Measures of LD, gene density, and haplotype blocks vary across the genome (Ke et al. 2004; De la Vega et al. 2005), and the HapMap ENCODE regions analyzed represent a range of these and other characteristics (The ENCODE Project Consortium 2004), suggesting that our results may apply, on average, across the genome. The strong correlations observed between Cebu Filipino samples and HapMap Asian panels are broadly consistent with other assessments of tagging transferability outside the HapMap ENCODE regions (Weale et al. 2003; Nejentsev et al. 2004; Ke et al. 2005; Mueller et al. 2005; Ramirez-Soriano et al. 2005; Evans and Cardon 2005; Gonzalez-Neira et al. 2006; Huang et al. 2006; Mahasirimongkol et al. 2006; Montpetit et al. 2006; Ribas et al. 2006; Willer et al. 2006).

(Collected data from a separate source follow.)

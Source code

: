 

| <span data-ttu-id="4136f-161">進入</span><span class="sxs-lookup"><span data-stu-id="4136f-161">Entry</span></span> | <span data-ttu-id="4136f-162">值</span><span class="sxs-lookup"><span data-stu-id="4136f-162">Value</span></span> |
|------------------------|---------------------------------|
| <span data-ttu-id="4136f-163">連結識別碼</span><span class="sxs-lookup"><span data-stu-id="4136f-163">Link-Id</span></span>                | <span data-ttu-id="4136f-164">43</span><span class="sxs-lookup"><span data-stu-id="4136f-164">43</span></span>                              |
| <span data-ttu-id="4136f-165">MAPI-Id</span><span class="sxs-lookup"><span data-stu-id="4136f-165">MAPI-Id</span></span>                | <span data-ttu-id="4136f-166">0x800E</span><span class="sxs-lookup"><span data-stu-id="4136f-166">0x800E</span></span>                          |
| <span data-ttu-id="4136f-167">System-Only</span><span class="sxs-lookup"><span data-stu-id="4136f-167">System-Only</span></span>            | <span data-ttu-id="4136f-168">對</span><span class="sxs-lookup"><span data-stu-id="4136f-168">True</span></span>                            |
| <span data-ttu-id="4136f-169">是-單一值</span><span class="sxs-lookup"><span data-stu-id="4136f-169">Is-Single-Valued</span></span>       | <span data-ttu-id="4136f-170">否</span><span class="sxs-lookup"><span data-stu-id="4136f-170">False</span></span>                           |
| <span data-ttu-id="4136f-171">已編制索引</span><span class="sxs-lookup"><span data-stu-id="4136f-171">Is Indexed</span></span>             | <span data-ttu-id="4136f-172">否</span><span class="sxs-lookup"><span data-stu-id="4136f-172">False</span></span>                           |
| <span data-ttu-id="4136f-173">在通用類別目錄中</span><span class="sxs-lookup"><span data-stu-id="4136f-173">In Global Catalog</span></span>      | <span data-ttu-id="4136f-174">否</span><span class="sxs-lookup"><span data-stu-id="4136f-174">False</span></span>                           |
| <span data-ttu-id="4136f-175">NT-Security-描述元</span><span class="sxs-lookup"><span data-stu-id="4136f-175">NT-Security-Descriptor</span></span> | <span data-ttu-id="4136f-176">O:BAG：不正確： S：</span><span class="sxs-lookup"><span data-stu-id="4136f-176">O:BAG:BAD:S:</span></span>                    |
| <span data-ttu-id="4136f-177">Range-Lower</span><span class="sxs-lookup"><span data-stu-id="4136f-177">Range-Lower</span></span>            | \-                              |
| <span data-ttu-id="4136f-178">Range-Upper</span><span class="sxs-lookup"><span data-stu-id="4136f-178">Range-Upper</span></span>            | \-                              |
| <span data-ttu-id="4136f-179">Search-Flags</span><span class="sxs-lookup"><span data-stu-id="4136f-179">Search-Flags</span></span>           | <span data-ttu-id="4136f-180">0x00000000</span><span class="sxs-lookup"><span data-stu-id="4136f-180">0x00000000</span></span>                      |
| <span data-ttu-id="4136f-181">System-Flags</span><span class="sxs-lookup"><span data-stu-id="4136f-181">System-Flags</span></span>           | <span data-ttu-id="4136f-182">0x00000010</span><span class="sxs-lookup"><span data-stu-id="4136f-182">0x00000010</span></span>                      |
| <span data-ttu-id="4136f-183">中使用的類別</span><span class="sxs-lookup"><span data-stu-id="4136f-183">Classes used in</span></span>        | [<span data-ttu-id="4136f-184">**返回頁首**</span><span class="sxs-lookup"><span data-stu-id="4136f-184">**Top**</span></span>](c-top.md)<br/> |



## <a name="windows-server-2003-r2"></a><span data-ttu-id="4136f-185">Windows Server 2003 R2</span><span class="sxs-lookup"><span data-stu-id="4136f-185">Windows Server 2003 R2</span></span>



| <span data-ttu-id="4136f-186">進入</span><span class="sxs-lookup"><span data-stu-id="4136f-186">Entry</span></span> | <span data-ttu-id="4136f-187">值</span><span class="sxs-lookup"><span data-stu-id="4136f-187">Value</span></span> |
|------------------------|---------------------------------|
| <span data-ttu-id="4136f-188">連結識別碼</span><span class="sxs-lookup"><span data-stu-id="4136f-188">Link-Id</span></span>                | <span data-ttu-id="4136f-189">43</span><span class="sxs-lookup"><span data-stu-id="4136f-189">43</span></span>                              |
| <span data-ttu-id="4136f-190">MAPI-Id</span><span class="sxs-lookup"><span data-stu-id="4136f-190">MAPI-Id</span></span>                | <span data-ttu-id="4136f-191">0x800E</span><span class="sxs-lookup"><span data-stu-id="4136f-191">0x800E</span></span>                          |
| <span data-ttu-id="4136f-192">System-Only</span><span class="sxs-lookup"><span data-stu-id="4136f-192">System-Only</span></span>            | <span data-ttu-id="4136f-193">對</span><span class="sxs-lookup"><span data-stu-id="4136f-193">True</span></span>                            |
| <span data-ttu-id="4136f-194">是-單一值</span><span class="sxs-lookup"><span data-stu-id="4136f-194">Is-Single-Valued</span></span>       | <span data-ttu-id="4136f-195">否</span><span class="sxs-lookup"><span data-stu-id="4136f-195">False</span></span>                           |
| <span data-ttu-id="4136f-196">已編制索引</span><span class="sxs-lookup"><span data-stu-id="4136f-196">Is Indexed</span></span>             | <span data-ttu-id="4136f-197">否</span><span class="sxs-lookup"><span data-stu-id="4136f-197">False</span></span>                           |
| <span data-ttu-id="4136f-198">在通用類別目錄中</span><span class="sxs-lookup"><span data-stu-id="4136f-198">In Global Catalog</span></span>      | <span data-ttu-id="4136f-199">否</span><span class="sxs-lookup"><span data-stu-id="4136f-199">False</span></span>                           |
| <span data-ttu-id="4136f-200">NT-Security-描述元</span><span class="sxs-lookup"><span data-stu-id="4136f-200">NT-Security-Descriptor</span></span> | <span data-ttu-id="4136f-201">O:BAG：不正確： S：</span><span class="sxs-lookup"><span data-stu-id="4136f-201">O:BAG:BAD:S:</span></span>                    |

Our results are consistent with previous studies that compared the Asian HapMap panels to other Eastern Asian samples. Studies that examined many populations worldwide found Asian and Oceania populations to be most similar to the Asian HapMap panel tested (Conrad et al. 2006 and Gonzalez-Neira et al. 2006). Two studies have investigated the tagging transferability between the HapMap CHB, JPT, and CHB + JPT with sample sets from Thailand and from Korea (Mahasirimongkol et al. 2006; Yoo et al. 2006). A combination of tag SNPs from CHB + JPT best captured the LD structure of the Thais, while SNP selection based on JPT was most transferable to the Korean samples. In comparison, our results suggest that CHB samples and the combined CHB + JPT samples are most similar to Cebu Filipino samples, although our results do not necessarily reflect the patterns of genetic variability across the Philippines. Our findings will be useful for the future design and analysis of genetic studies in the Cebu Filipino population.